Dataset records
========

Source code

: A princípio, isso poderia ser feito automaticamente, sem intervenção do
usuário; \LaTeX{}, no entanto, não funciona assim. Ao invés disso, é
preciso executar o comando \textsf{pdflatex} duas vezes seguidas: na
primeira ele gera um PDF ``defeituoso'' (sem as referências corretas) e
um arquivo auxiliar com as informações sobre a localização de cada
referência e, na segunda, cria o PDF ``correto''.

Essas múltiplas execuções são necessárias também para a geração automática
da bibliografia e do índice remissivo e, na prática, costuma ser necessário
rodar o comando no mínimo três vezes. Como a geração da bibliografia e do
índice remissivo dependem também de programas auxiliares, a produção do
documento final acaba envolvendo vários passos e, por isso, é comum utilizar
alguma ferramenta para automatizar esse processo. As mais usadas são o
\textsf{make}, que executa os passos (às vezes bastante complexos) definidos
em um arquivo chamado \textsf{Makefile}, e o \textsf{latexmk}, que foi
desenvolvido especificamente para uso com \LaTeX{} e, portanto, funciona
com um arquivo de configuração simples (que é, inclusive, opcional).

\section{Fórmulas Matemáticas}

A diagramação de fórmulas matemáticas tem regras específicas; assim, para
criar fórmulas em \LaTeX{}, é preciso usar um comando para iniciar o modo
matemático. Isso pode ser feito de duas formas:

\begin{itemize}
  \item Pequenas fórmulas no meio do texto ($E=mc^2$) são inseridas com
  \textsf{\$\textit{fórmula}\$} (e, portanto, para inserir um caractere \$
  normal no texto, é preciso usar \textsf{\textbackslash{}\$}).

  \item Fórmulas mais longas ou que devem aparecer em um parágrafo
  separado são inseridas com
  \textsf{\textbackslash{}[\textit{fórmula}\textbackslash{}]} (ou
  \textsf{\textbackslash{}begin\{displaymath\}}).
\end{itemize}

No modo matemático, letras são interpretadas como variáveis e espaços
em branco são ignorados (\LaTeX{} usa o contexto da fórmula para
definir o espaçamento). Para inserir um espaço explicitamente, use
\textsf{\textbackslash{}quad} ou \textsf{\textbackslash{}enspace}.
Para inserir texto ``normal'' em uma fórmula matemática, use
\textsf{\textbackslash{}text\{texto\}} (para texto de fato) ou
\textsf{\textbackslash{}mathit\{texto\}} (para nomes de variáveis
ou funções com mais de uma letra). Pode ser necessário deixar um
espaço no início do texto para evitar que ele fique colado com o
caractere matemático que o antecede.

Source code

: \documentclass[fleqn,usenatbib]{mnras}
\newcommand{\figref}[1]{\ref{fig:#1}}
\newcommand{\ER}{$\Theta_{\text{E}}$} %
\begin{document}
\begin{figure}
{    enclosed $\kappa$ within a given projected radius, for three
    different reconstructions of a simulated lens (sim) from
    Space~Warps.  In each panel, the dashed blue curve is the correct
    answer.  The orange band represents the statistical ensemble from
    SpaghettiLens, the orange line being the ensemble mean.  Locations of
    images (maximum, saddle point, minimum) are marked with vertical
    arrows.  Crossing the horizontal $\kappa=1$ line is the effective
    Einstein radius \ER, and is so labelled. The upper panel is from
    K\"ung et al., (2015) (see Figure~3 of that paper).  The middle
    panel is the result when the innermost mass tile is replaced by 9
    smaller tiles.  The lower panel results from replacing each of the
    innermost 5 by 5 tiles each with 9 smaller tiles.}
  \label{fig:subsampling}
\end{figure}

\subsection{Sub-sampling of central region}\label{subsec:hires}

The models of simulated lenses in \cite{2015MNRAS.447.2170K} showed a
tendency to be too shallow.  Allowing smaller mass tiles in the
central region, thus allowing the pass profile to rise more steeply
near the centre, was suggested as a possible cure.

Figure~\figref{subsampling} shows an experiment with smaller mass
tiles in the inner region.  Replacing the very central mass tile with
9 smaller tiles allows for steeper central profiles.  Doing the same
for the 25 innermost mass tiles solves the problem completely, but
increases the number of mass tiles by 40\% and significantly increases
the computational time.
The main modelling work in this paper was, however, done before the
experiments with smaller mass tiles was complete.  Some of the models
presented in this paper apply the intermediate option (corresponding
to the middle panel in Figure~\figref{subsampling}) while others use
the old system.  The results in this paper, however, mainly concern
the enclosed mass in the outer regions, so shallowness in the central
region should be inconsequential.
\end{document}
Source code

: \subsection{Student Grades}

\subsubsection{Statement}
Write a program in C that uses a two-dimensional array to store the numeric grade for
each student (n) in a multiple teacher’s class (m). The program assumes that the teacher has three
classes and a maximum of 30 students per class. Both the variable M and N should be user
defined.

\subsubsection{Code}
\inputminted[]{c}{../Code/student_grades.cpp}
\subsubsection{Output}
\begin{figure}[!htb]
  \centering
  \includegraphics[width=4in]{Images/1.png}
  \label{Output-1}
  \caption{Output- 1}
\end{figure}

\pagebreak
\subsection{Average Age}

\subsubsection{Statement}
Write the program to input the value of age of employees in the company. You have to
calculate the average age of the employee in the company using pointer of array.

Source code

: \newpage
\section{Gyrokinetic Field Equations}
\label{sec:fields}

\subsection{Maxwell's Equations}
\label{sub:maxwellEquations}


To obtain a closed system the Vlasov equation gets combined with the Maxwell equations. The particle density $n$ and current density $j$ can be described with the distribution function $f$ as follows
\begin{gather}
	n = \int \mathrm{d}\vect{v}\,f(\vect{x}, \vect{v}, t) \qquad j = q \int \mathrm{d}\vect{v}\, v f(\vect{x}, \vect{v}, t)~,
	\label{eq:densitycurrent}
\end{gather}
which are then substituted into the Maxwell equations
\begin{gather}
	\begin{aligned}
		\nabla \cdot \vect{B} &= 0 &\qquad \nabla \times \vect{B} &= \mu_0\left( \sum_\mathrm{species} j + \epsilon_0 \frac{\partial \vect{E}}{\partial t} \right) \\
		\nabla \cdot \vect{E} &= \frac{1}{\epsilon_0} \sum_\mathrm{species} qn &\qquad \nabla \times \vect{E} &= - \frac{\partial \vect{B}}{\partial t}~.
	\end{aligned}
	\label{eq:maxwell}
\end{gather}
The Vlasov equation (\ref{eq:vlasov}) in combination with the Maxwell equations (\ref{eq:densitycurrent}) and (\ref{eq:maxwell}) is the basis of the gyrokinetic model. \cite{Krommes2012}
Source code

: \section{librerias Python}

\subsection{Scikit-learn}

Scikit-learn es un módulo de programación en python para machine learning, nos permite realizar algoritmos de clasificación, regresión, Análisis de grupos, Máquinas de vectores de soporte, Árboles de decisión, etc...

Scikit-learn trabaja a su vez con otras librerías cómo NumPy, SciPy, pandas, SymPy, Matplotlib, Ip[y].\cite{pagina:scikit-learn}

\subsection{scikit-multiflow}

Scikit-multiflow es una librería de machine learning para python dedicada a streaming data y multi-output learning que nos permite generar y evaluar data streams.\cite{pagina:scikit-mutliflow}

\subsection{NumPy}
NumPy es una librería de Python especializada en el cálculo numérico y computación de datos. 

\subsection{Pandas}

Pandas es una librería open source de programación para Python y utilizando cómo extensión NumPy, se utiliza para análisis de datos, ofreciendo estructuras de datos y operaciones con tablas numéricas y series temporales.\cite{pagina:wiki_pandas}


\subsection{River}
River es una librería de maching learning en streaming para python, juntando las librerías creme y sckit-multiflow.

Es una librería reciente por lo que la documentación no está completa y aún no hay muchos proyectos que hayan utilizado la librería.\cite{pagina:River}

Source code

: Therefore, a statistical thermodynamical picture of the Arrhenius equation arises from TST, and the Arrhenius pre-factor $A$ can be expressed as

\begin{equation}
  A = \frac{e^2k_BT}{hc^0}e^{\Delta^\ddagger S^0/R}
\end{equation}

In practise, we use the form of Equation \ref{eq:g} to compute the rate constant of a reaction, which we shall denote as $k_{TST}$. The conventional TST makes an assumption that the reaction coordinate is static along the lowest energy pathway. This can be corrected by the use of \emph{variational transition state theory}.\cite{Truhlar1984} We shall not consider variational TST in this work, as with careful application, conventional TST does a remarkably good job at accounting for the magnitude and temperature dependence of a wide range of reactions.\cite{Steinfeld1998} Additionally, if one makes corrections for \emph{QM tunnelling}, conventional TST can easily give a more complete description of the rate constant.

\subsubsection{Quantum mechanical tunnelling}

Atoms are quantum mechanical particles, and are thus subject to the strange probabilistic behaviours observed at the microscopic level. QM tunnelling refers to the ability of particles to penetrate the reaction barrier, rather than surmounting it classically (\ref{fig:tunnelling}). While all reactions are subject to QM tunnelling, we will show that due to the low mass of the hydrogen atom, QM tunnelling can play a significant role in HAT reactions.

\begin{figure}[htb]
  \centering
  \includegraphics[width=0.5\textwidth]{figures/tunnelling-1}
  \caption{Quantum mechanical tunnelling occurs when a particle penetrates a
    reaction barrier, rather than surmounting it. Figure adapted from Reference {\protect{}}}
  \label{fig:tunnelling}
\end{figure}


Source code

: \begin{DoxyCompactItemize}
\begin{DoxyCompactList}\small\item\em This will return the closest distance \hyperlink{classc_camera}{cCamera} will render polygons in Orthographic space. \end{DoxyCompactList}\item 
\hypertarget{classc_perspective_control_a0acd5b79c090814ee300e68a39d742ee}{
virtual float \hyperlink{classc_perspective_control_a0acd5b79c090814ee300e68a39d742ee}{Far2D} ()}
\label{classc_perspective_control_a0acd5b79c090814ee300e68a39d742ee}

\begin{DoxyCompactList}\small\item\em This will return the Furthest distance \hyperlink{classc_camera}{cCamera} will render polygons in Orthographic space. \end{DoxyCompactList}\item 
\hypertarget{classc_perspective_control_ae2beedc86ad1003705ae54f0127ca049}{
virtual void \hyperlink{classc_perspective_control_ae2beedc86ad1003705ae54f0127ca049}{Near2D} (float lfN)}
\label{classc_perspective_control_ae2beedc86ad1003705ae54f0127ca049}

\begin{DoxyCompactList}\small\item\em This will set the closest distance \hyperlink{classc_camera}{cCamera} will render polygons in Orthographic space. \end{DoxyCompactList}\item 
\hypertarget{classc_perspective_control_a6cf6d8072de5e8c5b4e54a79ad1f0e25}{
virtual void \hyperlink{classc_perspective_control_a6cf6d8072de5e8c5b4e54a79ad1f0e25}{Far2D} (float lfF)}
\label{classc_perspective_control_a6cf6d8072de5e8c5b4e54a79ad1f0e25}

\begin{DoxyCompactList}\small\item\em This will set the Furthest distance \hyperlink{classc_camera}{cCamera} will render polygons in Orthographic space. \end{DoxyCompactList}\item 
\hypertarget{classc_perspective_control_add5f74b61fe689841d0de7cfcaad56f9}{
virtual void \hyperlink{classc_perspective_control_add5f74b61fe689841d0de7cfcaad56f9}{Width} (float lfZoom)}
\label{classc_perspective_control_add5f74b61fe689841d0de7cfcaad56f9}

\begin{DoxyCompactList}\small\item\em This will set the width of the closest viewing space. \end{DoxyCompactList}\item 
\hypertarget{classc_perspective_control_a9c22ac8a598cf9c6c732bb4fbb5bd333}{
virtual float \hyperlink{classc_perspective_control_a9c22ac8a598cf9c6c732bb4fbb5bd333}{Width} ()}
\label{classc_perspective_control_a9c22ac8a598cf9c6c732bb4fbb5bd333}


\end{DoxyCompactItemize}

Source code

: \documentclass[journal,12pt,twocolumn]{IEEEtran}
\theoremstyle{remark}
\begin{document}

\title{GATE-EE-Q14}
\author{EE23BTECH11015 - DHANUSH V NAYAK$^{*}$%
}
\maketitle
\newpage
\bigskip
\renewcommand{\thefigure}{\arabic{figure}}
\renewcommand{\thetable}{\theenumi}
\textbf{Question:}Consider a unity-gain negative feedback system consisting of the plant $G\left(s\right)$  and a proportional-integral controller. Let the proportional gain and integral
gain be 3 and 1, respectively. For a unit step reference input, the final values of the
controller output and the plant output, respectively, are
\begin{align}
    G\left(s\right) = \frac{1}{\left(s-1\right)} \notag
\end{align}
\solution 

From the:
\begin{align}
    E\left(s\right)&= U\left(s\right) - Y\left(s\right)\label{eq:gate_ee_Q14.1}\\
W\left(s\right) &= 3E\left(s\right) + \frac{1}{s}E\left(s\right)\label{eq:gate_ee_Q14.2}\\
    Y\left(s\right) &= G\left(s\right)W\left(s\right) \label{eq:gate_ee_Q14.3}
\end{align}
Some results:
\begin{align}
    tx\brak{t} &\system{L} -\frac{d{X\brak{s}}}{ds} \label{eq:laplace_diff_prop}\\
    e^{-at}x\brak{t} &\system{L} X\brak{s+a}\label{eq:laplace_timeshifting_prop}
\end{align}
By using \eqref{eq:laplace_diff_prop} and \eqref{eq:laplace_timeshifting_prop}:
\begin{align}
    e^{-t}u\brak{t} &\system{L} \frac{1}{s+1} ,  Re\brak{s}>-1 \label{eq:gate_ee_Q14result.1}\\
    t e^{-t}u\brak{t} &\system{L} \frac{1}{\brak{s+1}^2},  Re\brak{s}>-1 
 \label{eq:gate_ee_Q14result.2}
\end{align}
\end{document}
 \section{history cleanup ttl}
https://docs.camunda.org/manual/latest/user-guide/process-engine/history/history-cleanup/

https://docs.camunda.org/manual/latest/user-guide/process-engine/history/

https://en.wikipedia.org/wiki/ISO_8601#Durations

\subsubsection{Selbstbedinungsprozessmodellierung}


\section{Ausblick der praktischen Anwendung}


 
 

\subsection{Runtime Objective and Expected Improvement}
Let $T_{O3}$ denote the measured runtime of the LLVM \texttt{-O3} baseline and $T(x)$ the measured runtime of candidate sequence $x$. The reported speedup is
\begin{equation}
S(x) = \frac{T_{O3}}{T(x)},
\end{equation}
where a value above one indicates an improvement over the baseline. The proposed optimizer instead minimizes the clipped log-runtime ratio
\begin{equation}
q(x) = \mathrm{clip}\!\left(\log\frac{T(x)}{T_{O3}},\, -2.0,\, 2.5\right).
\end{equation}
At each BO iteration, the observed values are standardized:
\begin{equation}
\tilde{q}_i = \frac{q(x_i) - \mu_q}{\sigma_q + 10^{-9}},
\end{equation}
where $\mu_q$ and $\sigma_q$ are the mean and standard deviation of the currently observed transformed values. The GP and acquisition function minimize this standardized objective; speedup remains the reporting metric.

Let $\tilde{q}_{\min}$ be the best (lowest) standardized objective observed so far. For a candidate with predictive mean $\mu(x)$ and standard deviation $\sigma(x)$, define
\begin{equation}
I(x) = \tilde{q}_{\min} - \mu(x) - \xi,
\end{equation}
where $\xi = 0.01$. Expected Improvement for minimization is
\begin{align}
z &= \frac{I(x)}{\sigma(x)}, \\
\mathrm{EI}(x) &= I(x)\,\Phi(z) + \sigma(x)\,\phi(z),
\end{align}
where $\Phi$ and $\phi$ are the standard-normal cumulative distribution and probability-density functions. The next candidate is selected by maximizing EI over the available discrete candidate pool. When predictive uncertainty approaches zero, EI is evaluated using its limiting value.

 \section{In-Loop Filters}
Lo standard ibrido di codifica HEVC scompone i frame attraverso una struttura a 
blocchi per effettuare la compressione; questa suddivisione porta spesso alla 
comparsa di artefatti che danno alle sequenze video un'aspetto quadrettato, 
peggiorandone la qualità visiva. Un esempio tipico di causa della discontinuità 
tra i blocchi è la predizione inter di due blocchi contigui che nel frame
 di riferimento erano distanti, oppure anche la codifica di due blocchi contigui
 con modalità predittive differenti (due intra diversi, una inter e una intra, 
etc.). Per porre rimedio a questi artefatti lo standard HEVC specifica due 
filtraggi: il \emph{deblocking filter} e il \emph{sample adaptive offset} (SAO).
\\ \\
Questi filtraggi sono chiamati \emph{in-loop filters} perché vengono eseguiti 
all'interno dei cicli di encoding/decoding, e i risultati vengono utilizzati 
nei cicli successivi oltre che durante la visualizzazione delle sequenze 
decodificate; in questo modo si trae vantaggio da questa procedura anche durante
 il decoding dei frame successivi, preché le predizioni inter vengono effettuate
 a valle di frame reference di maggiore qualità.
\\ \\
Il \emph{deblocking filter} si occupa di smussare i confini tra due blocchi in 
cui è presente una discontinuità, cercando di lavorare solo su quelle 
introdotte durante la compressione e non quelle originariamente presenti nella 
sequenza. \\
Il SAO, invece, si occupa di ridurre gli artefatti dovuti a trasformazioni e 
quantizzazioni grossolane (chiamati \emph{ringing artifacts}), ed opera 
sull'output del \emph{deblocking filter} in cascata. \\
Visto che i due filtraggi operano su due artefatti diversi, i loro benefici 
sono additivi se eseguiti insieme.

========

EXERCISE INSTRUCTIONS
Copy every line above that holds the word "panel".

REPLY TO THE EXERCISE
    Space~Warps.  In each panel, the dashed blue curve is the correct
    Einstein radius \ER, and is so labelled. The upper panel is from
    panel is the result when the innermost mass tile is replaced by 9
    smaller tiles.  The lower panel results from replacing each of the
to the middle panel in Figure~\figref{subsampling}) while others use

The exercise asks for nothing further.